Jamaal Bowman, AIPAC, and the politics of using 'anti-Semitism' as a slur
Author Peter Beinart wrote a bonus essay to his Substack last week, in light of Jamaal Bowman’s loss in his primary race last Tuesday.
Bowman had become an outspoken critic of Israel’s actions in Gaza, and as a reward AIPAC (the American Israel Public Affairs Committee) decided to spend $15 million to defeat him.
His challenger, George Latimer, was not only backed by Republican-traced funds but also endorsed by established Democratic centrists like Hillary Clinton. So it was a race in which Bowman received both barrels.
Beinart, weighing in, said that “the onslaught that Jamaal Bowman faced for AIPAC and other pro-Israel groups . . . was fundamentally about one thing. It was about the fact that Jamaal Bowman was a passionate supporter of Palestinian freedom.” He continued:
“The second thing I want to say about Jamaal Bowman and this race is that you can’t disentangle the attack that he came under because of his views about Israel from the opposition to him simply because he was a courageous and passionate progressive on a whole range of issues. The thing that’s important to remember about people who give a lot of money to AIPAC is it’s not just that they’re pro-Israel, or that they’re generally Jewish. They’re also extremely wealthy. And it’s often difficult to disentangle their pro-Israel politics from their class perspectives. But things fuse together, right? They don’t want supporters of Palestinian rights in Congress. But they also don’t want people who are going to raise their taxes or try to fundamentally change the American economic system.
“And so, when you defeat Jamaal Bowman, it’s kind of a twofer because you get rid of a critic of Israel, but you also get rid of someone who potentially could threaten your own bottom line. And one of the dirty little secrets, I think, about Jewish organizational life is that people find it often easier to say that they oppose progressives because those progressives are anti-Israel or supposedly ‘antisemitic’ than to admit that partly they’re doing it for economic self-interest because they’re just really rich people who don’t want progressives like Jamaal Bowman because those people might threaten their bottom line.”1
Here Beinart admits / reveals that ‘antisemitic’ is often used as a code word or euphemism to obscure the actual intent behind the deployment of the term.

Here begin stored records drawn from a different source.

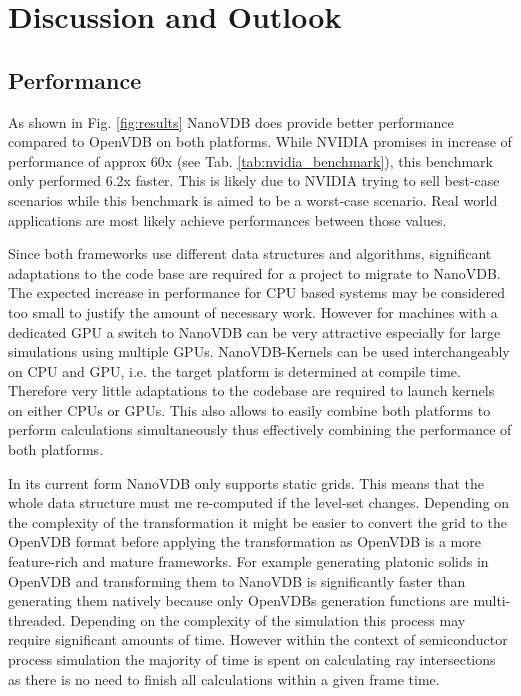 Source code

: \section{Discussion and Outlook}
\subsection{Performance}
As shown in Fig. \ref{fig:results} NanoVDB does provide better performance compared to OpenVDB on both platforms.
While NVIDIA promises in increase of performance of approx 60x (see Tab. \ref{tab:nvidia_benchmark}), this benchmark only performed 6.2x faster.
This is likely due to NVIDIA trying to sell best-case scenarios while this benchmark is aimed to be a worst-case scenario. 
Real world applications are most likely achieve performances between those values.

Since both frameworks use different data structures and algorithms, significant adaptations to the code base are required for a project to migrate to NanoVDB. 
The expected increase in performance for CPU based systems may be considered too small to justify the amount of necessary work.
However for machines with a dedicated GPU a switch to NanoVDB can be very attractive especially for large simulations using multiple GPUs.
NanoVDB-Kernels can be used interchangeably on CPU and GPU, i.e. the target platform is determined at compile time.
Therefore very little adaptations to the codebase are required to launch kernels on either CPUs or GPUs.
This also allows to easily combine both platforms to perform calculations simultaneously thus effectively combining the performance of both platforms.

In its current form NanoVDB only supports static grids.
This means that the whole data structure must me re-computed if the level-set changes.
Depending on the complexity of the transformation it might be easier to convert the grid to the OpenVDB format before applying the transformation as OpenVDB is a more feature-rich and mature frameworks. 
For example generating platonic solids in OpenVDB and transforming them to NanoVDB is significantly faster than generating them natively because only OpenVDBs generation functions are multi-threaded. 
Depending on the complexity of the simulation this process may require significant amounts of time.
However within the context of semiconductor process simulation the majority of time is spent on calculating ray intersections as there is no need to finish all calculations within a given frame time. 

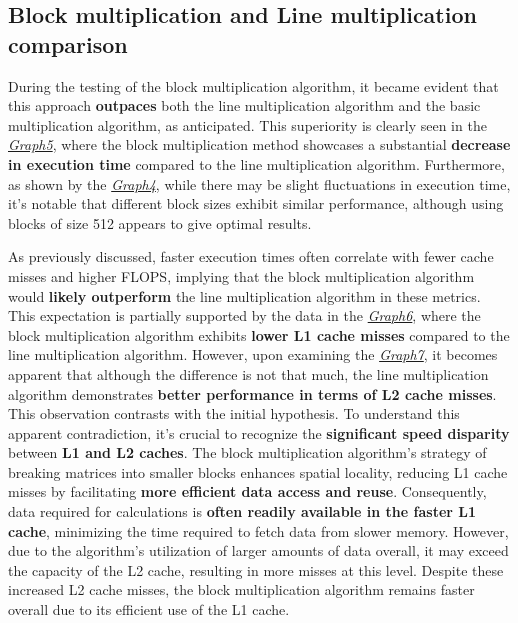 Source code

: \subsection{Block multiplication and Line multiplication comparison}
During the testing of the block multiplication algorithm, it
became evident that this approach \textbf{outpaces} both the line multiplication
algorithm and the basic multiplication algorithm, as anticipated.
This superiority is clearly seen in the \textit{\hyperref[graph:BLG8]{Graph5}}, where the
block multiplication method showcases a substantial \textbf{decrease in
    execution time} compared to the line multiplication algorithm.
Furthermore, as shown by the \textit{\hyperref[graph:BLG4]{Graph4}}, while there
may be slight fluctuations in execution time, it's notable that
different block sizes exhibit similar performance, although using blocks of
size 512 appears to give optimal results.

As previously discussed, faster execution times often correlate with fewer cache
misses and higher FLOPS, implying that the
block multiplication algorithm would \textbf{likely outperform} the line multiplication
algorithm in these metrics. This expectation is partially supported by the data in
the \textit{\hyperref[graph:BLG6]{Graph6}}, where the block multiplication algorithm
exhibits \textbf{lower L1 cache misses} compared to the line multiplication algorithm.
However, upon examining the \textit{\hyperref[graph:BLG7]{Graph7}},
it becomes apparent that although the difference is not that much,
the line multiplication algorithm demonstrates \textbf{better performance in terms of L2
    cache misses}. This observation contrasts with the initial hypothesis. To
understand this apparent contradiction, it's crucial to recognize the \textbf{significant
    speed disparity} between \textbf{L1 and L2 caches}. The block multiplication algorithm's
strategy of breaking matrices into smaller blocks enhances spatial locality,
reducing L1 cache misses by facilitating \textbf{more efficient data access and reuse}.
Consequently, data required for calculations is \textbf{often readily available in the
    faster L1 cache}, minimizing the time required to fetch data from slower memory.
However, due to the algorithm's utilization of larger amounts of data overall,
it may exceed the capacity of the L2 cache, resulting in more misses at this
level. Despite these increased L2 cache misses, the block multiplication
algorithm remains faster overall due to its efficient use of the L1 cache.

But Beinart doesn’t stop there. He says:
“The third point I want to make about Jamaal Bowman has to do with race. Now, it’s not true that AIPAC opposes Black members of Congress simply because they’re Black. Which is to say if there’s a really, really pro-Israel Black member of Congress, like Ritchie Torres, they’re thrilled about that, right? But it’s also not coincidental that so many of the people that AIPAC tries to destroy politically are Black or other people of color. And that’s because people who have a family history of oppression in the United States are more likely — not always, by any means — but, on average, are more likely to identify with the Palestinians because of their own experience. They’re more likely to feel, as Jamaal Bowman did, a kind of moral obligation to themselves and to their own ancestors to go and see what’s actually going on to Palestinians who lack basic rights in the West Bank.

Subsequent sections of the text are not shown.